======== Listed records
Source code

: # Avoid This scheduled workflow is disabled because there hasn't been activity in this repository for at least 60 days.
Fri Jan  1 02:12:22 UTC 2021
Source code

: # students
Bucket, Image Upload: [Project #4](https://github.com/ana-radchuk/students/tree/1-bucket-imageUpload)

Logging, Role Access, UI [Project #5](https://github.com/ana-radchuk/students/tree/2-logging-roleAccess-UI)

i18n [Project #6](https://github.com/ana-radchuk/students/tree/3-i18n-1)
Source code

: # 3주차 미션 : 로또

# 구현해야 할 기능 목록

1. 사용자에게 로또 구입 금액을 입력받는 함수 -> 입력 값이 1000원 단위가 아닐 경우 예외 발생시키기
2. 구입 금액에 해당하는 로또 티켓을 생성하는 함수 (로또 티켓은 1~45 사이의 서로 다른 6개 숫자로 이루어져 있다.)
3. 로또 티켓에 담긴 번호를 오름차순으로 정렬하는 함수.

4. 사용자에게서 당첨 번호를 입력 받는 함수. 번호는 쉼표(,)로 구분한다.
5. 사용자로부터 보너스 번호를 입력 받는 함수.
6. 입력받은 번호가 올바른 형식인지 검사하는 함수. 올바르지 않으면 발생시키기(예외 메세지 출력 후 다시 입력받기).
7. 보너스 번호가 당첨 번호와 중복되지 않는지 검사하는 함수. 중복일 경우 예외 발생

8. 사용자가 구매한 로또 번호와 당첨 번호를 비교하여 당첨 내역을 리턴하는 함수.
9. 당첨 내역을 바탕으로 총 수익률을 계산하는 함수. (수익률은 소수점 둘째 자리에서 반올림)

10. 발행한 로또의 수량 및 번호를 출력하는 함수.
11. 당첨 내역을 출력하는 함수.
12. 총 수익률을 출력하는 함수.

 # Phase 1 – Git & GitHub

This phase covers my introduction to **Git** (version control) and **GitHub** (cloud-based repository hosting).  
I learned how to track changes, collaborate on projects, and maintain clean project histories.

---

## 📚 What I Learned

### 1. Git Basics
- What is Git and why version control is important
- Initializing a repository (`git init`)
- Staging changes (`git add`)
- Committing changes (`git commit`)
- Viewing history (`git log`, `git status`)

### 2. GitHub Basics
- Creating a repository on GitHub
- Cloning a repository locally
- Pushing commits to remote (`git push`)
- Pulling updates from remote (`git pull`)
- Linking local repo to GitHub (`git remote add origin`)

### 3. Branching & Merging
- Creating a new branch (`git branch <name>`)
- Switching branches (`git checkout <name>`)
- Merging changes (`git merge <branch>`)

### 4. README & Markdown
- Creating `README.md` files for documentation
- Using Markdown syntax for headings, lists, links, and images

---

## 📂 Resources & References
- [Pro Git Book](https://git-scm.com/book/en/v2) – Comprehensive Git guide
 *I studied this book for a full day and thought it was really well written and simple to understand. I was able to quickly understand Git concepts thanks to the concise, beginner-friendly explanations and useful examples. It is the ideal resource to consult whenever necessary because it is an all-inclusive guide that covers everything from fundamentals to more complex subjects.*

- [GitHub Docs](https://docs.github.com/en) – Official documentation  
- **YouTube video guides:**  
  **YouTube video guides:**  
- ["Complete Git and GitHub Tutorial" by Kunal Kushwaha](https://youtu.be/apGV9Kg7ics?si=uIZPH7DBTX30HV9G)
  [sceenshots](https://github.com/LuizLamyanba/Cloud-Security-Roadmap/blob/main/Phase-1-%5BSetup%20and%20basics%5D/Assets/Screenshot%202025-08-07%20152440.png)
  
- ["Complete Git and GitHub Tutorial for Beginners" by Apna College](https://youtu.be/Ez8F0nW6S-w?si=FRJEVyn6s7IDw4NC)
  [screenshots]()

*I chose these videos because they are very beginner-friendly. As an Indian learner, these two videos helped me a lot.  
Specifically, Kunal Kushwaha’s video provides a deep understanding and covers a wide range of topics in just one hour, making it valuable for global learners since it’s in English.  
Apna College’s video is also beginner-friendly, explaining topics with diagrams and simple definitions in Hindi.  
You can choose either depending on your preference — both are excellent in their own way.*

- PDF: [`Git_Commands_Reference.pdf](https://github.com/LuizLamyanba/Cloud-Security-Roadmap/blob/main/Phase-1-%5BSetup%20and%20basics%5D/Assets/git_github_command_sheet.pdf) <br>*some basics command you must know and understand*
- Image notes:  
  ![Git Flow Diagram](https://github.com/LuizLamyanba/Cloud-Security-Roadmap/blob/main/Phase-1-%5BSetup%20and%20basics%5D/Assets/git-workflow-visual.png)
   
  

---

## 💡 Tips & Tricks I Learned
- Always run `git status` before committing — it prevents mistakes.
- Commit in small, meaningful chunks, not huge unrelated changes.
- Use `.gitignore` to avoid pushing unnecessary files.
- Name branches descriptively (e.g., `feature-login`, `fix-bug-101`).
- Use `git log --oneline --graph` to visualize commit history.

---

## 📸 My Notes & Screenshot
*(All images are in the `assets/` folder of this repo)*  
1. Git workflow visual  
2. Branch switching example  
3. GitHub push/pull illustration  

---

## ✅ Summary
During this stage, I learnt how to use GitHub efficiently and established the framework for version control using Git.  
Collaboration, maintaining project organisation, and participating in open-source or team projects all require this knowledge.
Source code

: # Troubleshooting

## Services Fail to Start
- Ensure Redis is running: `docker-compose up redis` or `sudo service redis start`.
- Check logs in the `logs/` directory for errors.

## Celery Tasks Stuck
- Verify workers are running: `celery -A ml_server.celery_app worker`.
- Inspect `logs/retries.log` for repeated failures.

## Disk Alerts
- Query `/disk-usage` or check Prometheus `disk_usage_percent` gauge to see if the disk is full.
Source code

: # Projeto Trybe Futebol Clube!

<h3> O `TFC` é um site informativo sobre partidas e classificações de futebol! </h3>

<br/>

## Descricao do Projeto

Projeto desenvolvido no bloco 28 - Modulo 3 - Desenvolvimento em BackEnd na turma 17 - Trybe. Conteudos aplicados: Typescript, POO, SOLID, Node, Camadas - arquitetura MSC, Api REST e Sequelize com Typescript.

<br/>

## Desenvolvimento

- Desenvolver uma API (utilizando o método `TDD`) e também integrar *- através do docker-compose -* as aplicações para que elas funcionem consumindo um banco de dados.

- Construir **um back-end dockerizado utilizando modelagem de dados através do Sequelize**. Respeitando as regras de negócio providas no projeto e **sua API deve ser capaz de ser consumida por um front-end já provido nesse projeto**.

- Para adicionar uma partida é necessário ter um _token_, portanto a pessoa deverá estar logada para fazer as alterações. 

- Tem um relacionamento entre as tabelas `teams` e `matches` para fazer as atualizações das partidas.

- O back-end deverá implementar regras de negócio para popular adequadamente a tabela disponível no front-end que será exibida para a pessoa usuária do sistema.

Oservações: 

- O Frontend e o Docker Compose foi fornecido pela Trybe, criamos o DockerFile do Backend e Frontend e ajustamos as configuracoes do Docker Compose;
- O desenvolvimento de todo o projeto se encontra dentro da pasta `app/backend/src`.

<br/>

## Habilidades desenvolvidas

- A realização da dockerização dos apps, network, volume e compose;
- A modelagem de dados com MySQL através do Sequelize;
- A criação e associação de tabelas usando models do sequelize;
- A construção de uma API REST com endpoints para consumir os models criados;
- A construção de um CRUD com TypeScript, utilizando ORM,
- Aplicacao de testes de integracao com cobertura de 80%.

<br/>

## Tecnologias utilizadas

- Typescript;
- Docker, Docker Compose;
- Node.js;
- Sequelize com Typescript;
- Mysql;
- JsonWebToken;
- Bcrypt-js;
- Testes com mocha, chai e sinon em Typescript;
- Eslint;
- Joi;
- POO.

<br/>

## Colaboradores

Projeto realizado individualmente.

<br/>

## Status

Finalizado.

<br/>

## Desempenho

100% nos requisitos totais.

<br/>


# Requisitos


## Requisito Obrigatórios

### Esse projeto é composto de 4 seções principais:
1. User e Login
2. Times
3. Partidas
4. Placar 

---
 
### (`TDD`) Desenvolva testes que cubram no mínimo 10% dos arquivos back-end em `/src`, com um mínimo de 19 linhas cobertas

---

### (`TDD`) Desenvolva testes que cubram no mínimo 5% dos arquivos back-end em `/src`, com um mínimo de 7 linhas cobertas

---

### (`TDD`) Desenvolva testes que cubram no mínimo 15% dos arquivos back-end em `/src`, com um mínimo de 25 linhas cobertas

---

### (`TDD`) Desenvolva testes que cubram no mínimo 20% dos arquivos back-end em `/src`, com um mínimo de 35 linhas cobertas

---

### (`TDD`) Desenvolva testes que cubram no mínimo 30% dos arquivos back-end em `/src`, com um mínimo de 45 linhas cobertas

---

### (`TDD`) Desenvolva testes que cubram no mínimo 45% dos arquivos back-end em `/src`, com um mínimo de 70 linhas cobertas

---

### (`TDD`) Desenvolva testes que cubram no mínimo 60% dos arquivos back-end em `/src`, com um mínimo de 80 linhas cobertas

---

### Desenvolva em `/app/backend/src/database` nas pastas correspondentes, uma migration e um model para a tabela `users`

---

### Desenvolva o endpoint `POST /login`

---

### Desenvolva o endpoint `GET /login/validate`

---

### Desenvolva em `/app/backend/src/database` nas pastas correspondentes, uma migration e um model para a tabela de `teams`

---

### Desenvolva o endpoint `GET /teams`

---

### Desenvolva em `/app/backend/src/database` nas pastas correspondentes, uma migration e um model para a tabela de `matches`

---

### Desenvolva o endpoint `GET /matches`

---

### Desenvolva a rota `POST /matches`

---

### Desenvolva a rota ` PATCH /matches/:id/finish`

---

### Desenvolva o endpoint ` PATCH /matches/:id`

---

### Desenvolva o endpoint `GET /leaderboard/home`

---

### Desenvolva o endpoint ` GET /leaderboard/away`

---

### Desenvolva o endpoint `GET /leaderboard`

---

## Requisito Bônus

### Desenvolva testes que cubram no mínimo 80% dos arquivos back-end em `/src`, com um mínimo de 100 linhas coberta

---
================
## Your assignment
If a line of the records includes the string "Kunal", copy it out.

## Answer to this problem
- ["Complete Git and GitHub Tutorial" by Kunal Kushwaha](https://youtu.be/apGV9Kg7ics?si=uIZPH7DBTX30HV9G)
Specifically, Kunal Kushwaha’s video provides a deep understanding and covers a wide range of topics in just one hour, making it valuable for global learners since it’s in English.  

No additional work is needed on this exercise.